(Dataset entries)

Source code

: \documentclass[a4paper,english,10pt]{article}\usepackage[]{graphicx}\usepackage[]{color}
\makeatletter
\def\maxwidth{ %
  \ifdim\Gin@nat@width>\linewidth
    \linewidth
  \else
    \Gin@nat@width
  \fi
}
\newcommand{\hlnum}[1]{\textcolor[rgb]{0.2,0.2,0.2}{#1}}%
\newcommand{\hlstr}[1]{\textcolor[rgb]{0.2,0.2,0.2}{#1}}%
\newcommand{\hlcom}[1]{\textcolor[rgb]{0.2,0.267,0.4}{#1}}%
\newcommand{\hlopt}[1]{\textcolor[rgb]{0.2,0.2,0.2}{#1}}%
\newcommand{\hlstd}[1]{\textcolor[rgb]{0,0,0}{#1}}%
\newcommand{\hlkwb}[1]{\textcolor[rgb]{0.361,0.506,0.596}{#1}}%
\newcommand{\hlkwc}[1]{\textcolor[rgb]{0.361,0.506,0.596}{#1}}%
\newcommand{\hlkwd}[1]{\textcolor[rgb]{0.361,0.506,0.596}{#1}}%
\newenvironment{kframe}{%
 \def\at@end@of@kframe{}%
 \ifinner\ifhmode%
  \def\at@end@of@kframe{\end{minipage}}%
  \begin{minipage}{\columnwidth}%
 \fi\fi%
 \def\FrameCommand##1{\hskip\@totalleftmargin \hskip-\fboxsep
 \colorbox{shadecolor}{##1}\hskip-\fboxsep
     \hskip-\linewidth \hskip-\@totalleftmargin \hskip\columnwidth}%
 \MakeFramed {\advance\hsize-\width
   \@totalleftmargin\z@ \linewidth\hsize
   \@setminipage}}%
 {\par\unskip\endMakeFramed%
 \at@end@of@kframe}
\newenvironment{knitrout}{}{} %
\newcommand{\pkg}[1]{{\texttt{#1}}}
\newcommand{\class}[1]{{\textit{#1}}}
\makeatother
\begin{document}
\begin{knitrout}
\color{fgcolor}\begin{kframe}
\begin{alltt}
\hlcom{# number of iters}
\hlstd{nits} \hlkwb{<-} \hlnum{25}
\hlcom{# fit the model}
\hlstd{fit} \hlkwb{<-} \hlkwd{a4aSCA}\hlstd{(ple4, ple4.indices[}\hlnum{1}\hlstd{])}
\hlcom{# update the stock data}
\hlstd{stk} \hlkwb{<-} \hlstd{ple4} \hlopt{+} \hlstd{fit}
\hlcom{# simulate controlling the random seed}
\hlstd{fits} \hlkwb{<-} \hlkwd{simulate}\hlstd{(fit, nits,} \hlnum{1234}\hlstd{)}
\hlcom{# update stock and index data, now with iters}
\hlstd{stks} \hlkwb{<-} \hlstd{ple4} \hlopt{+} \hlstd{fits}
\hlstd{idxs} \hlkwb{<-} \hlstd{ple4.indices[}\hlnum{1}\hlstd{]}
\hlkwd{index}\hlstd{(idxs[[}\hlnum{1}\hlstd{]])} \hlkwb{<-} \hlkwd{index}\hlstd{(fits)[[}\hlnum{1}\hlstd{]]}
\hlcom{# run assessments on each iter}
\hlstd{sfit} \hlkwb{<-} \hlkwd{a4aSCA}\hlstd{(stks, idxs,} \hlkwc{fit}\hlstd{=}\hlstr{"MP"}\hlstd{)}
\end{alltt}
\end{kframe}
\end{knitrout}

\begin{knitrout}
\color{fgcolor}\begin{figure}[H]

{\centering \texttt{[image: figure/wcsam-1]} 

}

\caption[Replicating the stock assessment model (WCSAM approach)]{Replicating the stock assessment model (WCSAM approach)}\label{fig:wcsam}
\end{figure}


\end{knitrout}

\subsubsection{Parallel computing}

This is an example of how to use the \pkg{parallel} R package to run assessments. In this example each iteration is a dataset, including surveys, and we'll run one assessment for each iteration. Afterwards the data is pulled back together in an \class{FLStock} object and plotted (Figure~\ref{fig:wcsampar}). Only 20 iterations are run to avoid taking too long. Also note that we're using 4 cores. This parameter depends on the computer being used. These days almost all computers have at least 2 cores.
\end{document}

» **PROMPT**
The records need to be copied exactly, with no line left out.

» **ANSWER**
Source code

: \documentclass[a4paper,english,10pt]{article}\usepackage[]{graphicx}\usepackage[]{color}
\makeatletter
\def\maxwidth{ %
  \ifdim\Gin@nat@width>\linewidth
    \linewidth
  \else
    \Gin@nat@width
  \fi
}
\newcommand{\hlnum}[1]{\textcolor[rgb]{0.2,0.2,0.2}{#1}}%
\newcommand{\hlstr}[1]{\textcolor[rgb]{0.2,0.2,0.2}{#1}}%
\newcommand{\hlcom}[1]{\textcolor[rgb]{0.2,0.267,0.4}{#1}}%
\newcommand{\hlopt}[1]{\textcolor[rgb]{0.2,0.2,0.2}{#1}}%
\newcommand{\hlstd}[1]{\textcolor[rgb]{0,0,0}{#1}}%
\newcommand{\hlkwb}[1]{\textcolor[rgb]{0.361,0.506,0.596}{#1}}%
\newcommand{\hlkwc}[1]{\textcolor[rgb]{0.361,0.506,0.596}{#1}}%
\newcommand{\hlkwd}[1]{\textcolor[rgb]{0.361,0.506,0.596}{#1}}%
\newenvironment{kframe}{%
 \def\at@end@of@kframe{}%
 \ifinner\ifhmode%
  \def\at@end@of@kframe{\end{minipage}}%
  \begin{minipage}{\columnwidth}%
 \fi\fi%
 \def\FrameCommand##1{\hskip\@totalleftmargin \hskip-\fboxsep
 \colorbox{shadecolor}{##1}\hskip-\fboxsep
     \hskip-\linewidth \hskip-\@totalleftmargin \hskip\columnwidth}%
 \MakeFramed {\advance\hsize-\width
   \@totalleftmargin\z@ \linewidth\hsize
   \@setminipage}}%
 {\par\unskip\endMakeFramed%
 \at@end@of@kframe}
\newenvironment{knitrout}{}{} %
\newcommand{\pkg}[1]{{\texttt{#1}}}
\newcommand{\class}[1]{{\textit{#1}}}
\makeatother
\begin{document}
\begin{knitrout}
\color{fgcolor}\begin{kframe}
\begin{alltt}
\hlcom{# number of iters}
\hlstd{nits} \hlkwb{<-} \hlnum{25}
\hlcom{# fit the model}
\hlstd{fit} \hlkwb{<-} \hlkwd{a4aSCA}\hlstd{(ple4, ple4.indices[}\hlnum{1}\hlstd{])}
\hlcom{# update the stock data}
\hlstd{stk} \hlkwb{<-} \hlstd{ple4} \hlopt{+} \hlstd{fit}
\hlcom{# simulate controlling the random seed}
\hlstd{fits} \hlkwb{<-} \hlkwd{simulate}\hlstd{(fit, nits,} \hlnum{1234}\hlstd{)}
\hlcom{# update stock and index data, now with iters}
\hlstd{stks} \hlkwb{<-} \hlstd{ple4} \hlopt{+} \hlstd{fits}
\hlstd{idxs} \hlkwb{<-} \hlstd{ple4.indices[}\hlnum{1}\hlstd{]}
\hlkwd{index}\hlstd{(idxs[[}\hlnum{1}\hlstd{]])} \hlkwb{<-} \hlkwd{index}\hlstd{(fits)[[}\hlnum{1}\hlstd{]]}
\hlcom{# run assessments on each iter}
\hlstd{sfit} \hlkwb{<-} \hlkwd{a4aSCA}\hlstd{(stks, idxs,} \hlkwc{fit}\hlstd{=}\hlstr{"MP"}\hlstd{)}
\end{alltt}
\end{kframe}
\end{knitrout}

\begin{knitrout}
\color{fgcolor}\begin{figure}[H]

{\centering \texttt{[image: figure/wcsam-1]} 

}

\caption[Replicating the stock assessment model (WCSAM approach)]{Replicating the stock assessment model (WCSAM approach)}\label{fig:wcsam}
\end{figure}


\end{knitrout}

\subsubsection{Parallel computing}

This is an example of how to use the \pkg{parallel} R package to run assessments. In this example each iteration is a dataset, including surveys, and we'll run one assessment for each iteration. Afterwards the data is pulled back together in an \class{FLStock} object and plotted (Figure~\ref{fig:wcsampar}). Only 20 iterations are run to avoid taking too long. Also note that we're using 4 cores. This parameter depends on the computer being used. These days almost all computers have at least 2 cores.
\end{document}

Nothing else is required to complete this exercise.